Stored data entries

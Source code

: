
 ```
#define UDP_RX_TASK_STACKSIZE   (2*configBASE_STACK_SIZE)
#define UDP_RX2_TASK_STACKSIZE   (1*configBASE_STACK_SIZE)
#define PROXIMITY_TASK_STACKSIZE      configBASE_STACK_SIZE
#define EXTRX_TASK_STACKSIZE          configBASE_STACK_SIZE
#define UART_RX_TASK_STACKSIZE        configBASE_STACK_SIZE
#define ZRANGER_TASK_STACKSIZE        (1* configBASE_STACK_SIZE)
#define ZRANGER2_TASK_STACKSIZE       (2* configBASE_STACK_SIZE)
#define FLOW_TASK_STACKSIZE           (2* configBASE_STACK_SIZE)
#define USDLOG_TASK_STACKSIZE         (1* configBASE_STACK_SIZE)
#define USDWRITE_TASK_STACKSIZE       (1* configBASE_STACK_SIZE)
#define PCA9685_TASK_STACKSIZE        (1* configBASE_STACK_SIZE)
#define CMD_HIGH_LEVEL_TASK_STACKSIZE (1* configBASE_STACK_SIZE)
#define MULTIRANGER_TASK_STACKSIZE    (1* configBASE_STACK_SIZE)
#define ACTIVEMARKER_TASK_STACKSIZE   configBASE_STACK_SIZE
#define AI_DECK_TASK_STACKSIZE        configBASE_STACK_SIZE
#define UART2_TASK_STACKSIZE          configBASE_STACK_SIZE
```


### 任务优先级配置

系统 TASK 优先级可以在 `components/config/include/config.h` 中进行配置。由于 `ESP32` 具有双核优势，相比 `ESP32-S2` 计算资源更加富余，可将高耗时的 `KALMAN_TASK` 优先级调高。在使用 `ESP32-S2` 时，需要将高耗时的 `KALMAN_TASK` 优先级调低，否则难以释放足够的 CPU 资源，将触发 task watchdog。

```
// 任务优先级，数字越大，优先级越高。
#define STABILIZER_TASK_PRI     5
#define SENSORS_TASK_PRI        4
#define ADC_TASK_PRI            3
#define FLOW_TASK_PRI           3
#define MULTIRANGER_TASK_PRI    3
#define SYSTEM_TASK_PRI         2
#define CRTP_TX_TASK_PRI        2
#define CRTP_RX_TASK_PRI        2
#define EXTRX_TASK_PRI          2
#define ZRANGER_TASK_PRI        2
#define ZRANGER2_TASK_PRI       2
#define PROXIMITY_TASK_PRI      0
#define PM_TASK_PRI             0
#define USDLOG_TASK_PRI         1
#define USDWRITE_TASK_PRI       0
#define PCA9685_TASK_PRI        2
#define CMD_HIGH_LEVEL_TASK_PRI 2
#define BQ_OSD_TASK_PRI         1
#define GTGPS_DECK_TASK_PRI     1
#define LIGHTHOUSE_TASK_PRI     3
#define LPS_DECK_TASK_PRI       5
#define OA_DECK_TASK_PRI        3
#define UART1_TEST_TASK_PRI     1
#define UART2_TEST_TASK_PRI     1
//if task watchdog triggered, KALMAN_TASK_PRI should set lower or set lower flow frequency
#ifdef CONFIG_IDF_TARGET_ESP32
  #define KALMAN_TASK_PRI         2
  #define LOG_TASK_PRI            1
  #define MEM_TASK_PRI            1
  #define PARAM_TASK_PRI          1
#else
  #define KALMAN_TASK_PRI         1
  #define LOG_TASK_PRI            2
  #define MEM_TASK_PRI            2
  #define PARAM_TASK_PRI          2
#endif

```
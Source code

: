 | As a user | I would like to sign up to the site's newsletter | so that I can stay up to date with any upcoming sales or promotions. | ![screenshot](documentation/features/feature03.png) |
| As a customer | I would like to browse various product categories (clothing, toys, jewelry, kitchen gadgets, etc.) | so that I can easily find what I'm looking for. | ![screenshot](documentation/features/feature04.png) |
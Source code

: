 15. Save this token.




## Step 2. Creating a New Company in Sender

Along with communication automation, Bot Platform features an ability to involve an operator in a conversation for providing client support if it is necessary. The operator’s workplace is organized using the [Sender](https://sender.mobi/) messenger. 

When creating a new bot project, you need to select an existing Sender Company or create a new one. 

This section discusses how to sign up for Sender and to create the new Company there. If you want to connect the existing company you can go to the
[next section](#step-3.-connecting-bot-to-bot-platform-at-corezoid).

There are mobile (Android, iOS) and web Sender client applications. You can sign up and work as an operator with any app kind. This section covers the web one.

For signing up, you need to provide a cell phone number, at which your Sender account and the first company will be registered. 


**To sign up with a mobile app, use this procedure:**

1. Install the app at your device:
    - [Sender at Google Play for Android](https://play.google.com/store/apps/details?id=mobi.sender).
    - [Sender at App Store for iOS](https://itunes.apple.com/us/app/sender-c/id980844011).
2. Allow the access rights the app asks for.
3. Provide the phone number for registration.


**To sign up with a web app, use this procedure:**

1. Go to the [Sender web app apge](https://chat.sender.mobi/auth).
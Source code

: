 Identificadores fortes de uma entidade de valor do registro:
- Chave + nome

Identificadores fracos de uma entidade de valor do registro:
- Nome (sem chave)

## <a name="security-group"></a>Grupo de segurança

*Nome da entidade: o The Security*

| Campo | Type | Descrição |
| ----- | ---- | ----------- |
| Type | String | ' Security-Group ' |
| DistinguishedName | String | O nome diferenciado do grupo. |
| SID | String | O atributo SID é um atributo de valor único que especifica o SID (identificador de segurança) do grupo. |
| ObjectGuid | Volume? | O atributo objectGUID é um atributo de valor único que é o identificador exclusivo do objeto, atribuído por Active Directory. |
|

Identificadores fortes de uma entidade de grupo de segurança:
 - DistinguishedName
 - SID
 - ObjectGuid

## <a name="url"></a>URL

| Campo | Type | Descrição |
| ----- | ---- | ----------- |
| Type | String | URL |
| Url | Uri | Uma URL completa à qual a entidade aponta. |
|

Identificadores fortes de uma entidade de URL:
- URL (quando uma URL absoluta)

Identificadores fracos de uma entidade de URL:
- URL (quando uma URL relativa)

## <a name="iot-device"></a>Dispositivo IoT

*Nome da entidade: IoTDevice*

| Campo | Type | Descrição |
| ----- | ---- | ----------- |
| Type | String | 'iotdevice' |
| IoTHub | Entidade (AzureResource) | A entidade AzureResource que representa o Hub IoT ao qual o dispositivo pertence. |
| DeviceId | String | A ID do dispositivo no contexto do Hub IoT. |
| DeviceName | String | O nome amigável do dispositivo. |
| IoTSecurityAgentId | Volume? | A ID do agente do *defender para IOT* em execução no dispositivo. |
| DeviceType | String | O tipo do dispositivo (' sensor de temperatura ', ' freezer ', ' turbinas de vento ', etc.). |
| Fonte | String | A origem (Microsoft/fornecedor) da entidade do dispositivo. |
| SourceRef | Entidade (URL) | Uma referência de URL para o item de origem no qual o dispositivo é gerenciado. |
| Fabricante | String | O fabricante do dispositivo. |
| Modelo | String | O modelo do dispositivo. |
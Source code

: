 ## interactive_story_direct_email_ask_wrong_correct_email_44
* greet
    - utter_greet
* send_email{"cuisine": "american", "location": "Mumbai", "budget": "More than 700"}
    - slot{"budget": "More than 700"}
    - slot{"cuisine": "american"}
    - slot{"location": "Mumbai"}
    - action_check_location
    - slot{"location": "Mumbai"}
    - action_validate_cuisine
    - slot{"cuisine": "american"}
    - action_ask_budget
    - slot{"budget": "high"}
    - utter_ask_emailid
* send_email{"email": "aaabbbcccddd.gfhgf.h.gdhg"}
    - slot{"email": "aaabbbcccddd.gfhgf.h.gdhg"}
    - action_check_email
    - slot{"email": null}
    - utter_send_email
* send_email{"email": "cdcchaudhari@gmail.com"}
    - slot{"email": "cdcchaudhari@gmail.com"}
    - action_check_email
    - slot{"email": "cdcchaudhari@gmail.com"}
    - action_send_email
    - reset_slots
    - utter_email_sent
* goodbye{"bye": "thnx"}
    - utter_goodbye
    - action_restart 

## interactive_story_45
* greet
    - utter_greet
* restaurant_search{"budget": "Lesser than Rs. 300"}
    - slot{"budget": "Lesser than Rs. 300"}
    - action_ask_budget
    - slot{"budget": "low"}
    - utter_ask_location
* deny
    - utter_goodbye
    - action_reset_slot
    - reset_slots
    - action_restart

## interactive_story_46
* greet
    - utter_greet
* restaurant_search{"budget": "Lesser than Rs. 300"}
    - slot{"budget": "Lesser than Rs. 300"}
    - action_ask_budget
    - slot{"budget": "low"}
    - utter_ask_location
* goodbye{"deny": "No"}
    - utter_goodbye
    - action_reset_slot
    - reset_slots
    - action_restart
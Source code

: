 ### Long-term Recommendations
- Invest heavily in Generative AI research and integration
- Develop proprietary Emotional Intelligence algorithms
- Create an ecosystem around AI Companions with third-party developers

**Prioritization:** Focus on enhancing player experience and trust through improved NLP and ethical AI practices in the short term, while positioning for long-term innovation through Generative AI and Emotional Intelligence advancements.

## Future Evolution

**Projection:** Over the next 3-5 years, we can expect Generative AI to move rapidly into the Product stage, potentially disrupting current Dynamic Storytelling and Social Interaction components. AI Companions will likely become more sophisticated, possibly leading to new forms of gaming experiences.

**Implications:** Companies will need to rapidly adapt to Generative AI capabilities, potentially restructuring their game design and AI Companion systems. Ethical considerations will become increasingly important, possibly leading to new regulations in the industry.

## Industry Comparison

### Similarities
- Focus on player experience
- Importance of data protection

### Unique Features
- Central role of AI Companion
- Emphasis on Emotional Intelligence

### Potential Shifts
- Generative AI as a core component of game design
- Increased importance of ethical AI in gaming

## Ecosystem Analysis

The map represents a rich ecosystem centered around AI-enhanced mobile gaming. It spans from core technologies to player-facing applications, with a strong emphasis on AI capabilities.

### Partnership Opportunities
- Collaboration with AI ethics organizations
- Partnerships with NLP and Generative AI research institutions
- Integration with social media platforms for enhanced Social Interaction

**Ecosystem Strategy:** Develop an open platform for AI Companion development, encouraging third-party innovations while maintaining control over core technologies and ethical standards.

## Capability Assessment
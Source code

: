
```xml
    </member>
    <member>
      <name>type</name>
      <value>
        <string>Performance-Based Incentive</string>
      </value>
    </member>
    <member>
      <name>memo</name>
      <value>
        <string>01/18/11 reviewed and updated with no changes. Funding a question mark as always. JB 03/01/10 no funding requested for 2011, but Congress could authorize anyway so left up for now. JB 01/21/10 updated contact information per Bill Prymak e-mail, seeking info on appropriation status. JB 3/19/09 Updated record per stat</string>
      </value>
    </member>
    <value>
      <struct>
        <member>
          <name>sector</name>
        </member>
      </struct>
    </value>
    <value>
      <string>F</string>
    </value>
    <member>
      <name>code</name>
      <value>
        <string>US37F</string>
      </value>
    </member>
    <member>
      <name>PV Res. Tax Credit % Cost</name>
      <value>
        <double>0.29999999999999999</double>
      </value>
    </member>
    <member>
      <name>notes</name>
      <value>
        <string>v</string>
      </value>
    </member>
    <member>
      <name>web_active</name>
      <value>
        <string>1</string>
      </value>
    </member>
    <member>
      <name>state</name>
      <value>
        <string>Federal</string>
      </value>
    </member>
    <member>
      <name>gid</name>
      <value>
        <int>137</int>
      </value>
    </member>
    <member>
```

● **TASK DETAILS**
"next" is the string to look for; please copy every line of the records above where it appears.

● **RESULT FOR THIS EXERCISE**
[next section](#step-3.-connecting-bot-to-bot-platform-at-corezoid).
**Projection:** Over the next 3-5 years, we can expect Generative AI to move rapidly into the Product stage, potentially disrupting current Dynamic Storytelling and Social Interaction components. AI Companions will likely become more sophisticated, possibly leading to new forms of gaming experiences.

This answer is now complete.